PROBLEM DETAILS:
All that is wanted is a word-for-word copy of the line with "(MCUNet + YOLOv2)." and every line after it in the data below.

INPUT DATA:
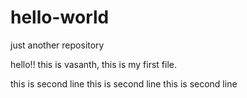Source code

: # hello-world
just another repository

hello!! 
this is vasanth,
this is my first file.

this is second line
this is second line
this is second line

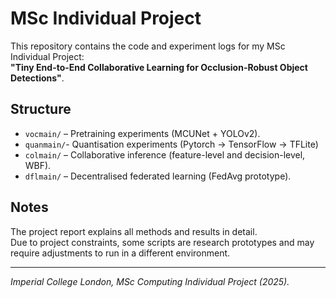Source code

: # MSc Individual Project

This repository contains the code and experiment logs for my MSc Individual Project:  
**"Tiny End-to-End Collaborative Learning for Occlusion-Robust Object Detections"**.

## Structure
- `vocmain/` – Pretraining experiments (MCUNet + YOLOv2).
- `quanmain/`- Quantisation experiments (Pytorch -> TensorFlow -> TFLite)
- `colmain/` – Collaborative inference (feature-level and decision-level, WBF).
- `dflmain/` – Decentralised federated learning (FedAvg prototype).


## Notes
The project report explains all methods and results in detail.  
Due to project constraints, some scripts are research prototypes and may require adjustments to run in a different environment.

---

*Imperial College London, MSc Computing Individual Project (2025).*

ANSWER BELOW:
- `vocmain/` – Pretraining experiments (MCUNet + YOLOv2).
- `quanmain/`- Quantisation experiments (Pytorch -> TensorFlow -> TFLite)
- `colmain/` – Collaborative inference (feature-level and decision-level, WBF).
- `dflmain/` – Decentralised federated learning (FedAvg prototype).


## Notes
The project report explains all methods and results in detail.  
Due to project constraints, some scripts are research prototypes and may require adjustments to run in a different environment.

---

*Imperial College London, MSc Computing Individual Project (2025).*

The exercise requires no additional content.